In Florida, the worker, to make out an intentional tort, and hence avoid the exclusive remedy, must prove by clear and convincing evidence: (1) that the “employer’s conduct was ‘virtually certain to result in injury or death’; … (2) [that] the employee was not aware of the risk; [and (3), that] the employer either ‘deliberately concealed or misrepresented the danger.’” Florida Statutes § 440.11(1)(b)(2). Haupt states that this statute has been afforded sharp teeth by the courts. The leading case seems to be R.L. Haines Constr., LLC v. Santamaria, 161 So.3d 528 (5th DCA 2015), review denied (Fla. 2016). There, a worker perished after his employer directed him and other employees to install immense steel columns only 44 hours after application of a special adhesive, when the manufacturer’s “curing instructions” admonished that 72 hours must elapse before such installation; as a result of employer having ignored this prescription, a column fell, causing the worker’s death. The trial court refused to dismiss the case, but the Fifth DCA reversed, concluding that defendant’s conduct did not meet the “virtual certainty” standard.
The court hence confirmed that the legislature, with its 2003 amendment, had imposed a heavy burden on injured workers to make out an intentional tort claim. The author notes that she has been unable to find any reported case, since Haines, where the plaintiff has been successful in gaining a foothold under the statute. Most cases, she states, affirm trial court rulings granting employer summary judgment motions, having concluded that the plaintiff cannot prove “virtual certainty.”
Haupt, citing a 2000 article, states that Florida is following the prevailing approach among states relative to the intentional tort exception. Most states, she posits, are declining to follow, or are overthrowing, the more liberal “substantially certain to cause harm” conceptualization of “intentional.” See Michele Gorton, Intentional Disregard: Remedies for the Toxic Workplace, 30 Environmental Law 811 (2000). The author finds this trend unsatisfactory.
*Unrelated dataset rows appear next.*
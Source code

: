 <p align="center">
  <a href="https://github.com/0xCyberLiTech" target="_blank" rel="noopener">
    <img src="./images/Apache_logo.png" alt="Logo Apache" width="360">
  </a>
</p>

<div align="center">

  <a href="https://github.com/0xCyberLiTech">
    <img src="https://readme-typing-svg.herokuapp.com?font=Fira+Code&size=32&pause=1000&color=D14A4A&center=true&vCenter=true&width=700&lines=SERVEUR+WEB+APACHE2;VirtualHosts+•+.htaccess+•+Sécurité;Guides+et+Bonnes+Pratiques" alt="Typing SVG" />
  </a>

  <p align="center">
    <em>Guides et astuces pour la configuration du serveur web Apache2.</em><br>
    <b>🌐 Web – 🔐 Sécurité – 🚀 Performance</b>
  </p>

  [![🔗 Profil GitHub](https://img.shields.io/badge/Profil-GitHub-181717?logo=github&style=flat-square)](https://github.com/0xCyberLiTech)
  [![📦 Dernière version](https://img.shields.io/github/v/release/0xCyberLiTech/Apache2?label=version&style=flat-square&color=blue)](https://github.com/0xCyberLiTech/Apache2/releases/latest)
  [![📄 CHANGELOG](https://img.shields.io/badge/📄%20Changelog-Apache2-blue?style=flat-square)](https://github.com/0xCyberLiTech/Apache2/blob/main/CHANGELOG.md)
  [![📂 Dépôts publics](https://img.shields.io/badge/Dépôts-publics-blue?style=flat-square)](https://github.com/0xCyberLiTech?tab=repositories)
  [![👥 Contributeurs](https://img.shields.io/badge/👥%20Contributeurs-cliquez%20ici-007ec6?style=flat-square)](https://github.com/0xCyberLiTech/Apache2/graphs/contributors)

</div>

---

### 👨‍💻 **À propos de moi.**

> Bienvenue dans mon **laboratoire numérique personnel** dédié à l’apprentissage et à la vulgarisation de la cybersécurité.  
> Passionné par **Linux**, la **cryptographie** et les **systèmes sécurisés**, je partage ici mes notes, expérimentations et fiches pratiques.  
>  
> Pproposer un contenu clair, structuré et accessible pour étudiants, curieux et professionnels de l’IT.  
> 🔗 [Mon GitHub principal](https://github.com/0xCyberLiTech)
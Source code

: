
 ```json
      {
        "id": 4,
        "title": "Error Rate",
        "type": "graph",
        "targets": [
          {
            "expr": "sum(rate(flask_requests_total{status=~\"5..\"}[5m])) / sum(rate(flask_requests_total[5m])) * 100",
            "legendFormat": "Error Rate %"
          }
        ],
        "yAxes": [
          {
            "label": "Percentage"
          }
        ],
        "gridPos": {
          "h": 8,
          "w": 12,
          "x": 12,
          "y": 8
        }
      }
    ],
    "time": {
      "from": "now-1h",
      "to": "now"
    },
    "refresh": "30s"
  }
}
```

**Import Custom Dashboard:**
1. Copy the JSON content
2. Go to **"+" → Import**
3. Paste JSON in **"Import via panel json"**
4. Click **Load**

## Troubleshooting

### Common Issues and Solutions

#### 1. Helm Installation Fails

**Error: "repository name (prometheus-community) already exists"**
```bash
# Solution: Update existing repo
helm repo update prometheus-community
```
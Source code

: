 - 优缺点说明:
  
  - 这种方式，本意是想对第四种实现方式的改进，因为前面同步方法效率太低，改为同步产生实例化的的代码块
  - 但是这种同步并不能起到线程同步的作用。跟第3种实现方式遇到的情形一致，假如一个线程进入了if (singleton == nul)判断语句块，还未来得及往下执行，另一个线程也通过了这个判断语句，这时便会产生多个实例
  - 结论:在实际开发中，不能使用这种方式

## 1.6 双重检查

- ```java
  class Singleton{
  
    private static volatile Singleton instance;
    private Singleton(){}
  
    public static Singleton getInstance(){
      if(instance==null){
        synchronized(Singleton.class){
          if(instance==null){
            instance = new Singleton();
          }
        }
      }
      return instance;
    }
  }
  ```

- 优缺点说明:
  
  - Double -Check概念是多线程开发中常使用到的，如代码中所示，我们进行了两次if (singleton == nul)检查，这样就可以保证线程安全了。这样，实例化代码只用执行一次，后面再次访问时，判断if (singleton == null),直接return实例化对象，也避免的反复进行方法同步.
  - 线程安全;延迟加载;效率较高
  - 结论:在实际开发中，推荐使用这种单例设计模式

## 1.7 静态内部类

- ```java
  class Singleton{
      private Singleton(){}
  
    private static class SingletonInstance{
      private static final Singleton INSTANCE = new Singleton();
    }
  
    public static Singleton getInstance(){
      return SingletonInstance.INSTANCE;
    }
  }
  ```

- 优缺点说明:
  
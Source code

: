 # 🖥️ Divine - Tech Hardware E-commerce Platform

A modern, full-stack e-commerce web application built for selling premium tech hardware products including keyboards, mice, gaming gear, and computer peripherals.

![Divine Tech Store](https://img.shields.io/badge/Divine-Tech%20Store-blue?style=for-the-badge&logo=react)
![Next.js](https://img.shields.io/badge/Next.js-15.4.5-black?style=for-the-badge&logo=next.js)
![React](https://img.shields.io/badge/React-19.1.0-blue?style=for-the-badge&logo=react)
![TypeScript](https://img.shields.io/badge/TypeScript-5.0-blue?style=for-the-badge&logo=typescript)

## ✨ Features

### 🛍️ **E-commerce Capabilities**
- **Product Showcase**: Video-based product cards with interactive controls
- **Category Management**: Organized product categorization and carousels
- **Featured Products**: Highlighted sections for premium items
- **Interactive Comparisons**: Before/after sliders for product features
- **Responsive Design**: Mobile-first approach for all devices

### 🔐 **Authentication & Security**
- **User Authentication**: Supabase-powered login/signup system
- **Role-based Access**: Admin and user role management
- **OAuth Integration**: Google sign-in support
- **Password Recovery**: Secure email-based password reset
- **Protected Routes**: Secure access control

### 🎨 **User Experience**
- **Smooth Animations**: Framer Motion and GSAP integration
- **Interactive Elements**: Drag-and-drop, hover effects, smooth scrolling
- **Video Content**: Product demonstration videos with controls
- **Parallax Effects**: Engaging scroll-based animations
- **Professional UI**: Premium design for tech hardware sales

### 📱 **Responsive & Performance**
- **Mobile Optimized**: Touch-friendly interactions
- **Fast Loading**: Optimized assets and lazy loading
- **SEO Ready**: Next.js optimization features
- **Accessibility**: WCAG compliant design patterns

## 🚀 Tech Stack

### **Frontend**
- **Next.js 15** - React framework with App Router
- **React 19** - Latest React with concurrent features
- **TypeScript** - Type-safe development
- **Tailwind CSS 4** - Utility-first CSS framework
She reviews, in this regard, theoretical ideas surrounding the rights of the injured, and asserts that the heavy burden imposed in Florida, and in most states, constitutes an injustice.
The author, concluding, is impressed that workers’ compensation is a worthy system, as it “facilitates outcomes that are more efficient for employees and provide a level of certainty to employers.” “Yet,” she argues, “the exclusive remedy … should not encompass intentional wrongdoings by an employer that the employer knows or is ‘substantially certain’ will result in injury or death to its employee. Because a right without a remedy is not a right at all, as Florida case law demonstrates, the exception to the system for intentional wrongdoings should be revisited.”